ESTE PUÑO SÍ SE VE

(1ª de 2 partes).

Ésta reflexión está salpicada de divagaciones varias, por lo que me veo en la absoluta necesidad de aclarar el propósito de estas líneas desde este párrafo: Convocar a todos los mexicanos, varones, mestizos -o blancos que acrediten ser mexicanos de nacimiento, no haber aceptado una nacionalidad distinta y estén en posesión de sus derechos políticos y civiles-, heterosexuales, entre los 30 y los 60 años de edad, a formar una asociación civil para la defensa de los derechos inherentes a nuestra situación. Que conste, nada más alejado de mi ánimo que una declaración de guerra contra quien -o quienes- se encuentren en una situación distinta u opuesta a la descrita líneas atrás, pero es claro que resulta imprescindible colegiarnos para la protección mutua de nuestros intereses comunes.
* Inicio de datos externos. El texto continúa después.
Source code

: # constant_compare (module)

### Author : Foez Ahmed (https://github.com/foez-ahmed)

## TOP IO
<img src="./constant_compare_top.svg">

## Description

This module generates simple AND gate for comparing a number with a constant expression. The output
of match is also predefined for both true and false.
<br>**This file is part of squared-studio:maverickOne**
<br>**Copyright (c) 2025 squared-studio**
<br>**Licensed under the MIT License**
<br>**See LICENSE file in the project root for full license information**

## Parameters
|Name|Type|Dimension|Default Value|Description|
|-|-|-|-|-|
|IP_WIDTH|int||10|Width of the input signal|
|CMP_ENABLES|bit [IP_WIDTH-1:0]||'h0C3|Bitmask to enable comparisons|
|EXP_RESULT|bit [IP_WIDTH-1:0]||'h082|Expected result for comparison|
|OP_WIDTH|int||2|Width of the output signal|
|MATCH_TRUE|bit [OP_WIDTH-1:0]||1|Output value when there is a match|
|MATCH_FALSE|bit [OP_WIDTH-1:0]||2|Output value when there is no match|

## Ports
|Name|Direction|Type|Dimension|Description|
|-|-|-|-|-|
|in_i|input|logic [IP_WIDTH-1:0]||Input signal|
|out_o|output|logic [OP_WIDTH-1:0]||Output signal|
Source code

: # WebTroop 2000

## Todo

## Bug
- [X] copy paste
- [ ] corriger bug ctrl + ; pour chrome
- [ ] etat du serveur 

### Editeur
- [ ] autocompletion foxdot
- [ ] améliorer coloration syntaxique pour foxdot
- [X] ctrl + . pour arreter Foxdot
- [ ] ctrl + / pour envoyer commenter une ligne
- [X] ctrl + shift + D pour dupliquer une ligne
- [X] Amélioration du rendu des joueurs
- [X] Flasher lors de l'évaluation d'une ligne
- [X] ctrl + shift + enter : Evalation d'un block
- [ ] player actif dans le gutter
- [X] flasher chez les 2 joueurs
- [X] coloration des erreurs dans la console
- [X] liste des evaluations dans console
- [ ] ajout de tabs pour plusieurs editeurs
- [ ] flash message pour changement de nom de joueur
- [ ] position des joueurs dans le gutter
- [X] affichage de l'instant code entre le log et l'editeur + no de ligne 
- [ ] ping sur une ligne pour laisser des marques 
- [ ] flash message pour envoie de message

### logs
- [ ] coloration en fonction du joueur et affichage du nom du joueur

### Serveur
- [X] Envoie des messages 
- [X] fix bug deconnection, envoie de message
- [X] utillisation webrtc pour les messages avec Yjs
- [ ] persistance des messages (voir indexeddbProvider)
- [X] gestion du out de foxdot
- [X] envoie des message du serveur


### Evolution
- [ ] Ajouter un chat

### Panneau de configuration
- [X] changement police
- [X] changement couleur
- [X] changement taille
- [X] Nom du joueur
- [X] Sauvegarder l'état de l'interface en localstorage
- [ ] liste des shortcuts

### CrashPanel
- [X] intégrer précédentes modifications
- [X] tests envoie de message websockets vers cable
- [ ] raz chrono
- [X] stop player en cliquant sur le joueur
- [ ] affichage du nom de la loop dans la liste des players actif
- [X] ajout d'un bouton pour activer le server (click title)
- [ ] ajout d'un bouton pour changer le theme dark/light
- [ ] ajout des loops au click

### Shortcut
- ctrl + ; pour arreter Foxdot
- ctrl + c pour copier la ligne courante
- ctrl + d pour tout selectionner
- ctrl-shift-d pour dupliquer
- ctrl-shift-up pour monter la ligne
Lo cierto es que yo no había reparado en el triste suceso de formar parte de una minoría hasta la bendita mañana en que tomé el Metro y ahí, en medio de ese tráfago humano que parece querer devorarlo a uno, caí en la cuenta del hecho indiscutible: Efectivamente, formo parte de una minoría. Y no sólo eso, sino que como cualquier otra minoría que se precie justamente de serlo, sus involuntarios miembros no sólo hemos sido relegados en la satisfacción de algunas de nuestras necesidades, sino que además, hemos sido objeto de discriminación. Previo a continuar, resulta indispensable aclarar que de ninguna manera estoy -o estaré en un futuro- en contra de aquellas personas que en razón de su raza, sexo, edad o condición, están en posibilidades de constituir, a su vez, una minoría, en lo absoluto. Muy por el contrario, creo que podemos colaborar para integrar un frente común de damnificados.

Sin más preámbulos, abordemos las circunstancias de hecho que motivan tan singular propuesta: Aquella famosa mañana tomé el Metro para dirigirme vaya usted a saber a dónde, lo cierto es que al insertar en la ranura correspondiente mi boletito de 9 pesos (pero que en apoyo a mi economía el Gobierno del DF expende en 3), reparé en que había señoras y señores -sobre todo éstos-, que pasaban tan campantes sin exhibir nada, apenas una credencial que todo parecía menos un pase electrónico; no fue necesario preguntar, era obvio: Todos eran personas de la tercera edad quienes, el que menos y el que más, me doblaba la edad. “¡Ah, bueno!”, pensé, y seguí mi camino.

La cosa adquirió tintes color de hormiga cuando, ya en el andén, un policía con la apariencia de chango vestido de azul, me gritó en la oreja: “Avaaaaáncele, avaaaaaaaáncele” con lo que me pegó un susto de muerte y no me quedó más remedio que recorrerme, no fuera a tirarme un mordisco, en el sentido literal del término. En ese punto, me percaté que las mujeres y los niños se iban para otro lado, lo que explicaba la apariencia tan disímbola de los vagones: Unos, despejados y relucientes, con la apariencia de ser el Subte de París o Nueva York; otros, tipo tráiler para transportar ganado y con similar hedor. Ya adentro, había unos letreritos azules que nadie respetaba, por cierto, colocados en forma estratégica y que indicaban que esos lugares estaban reservados a personas de la tercera edad o con discapacidad y a mujeres embarazadas o con niños en brazos.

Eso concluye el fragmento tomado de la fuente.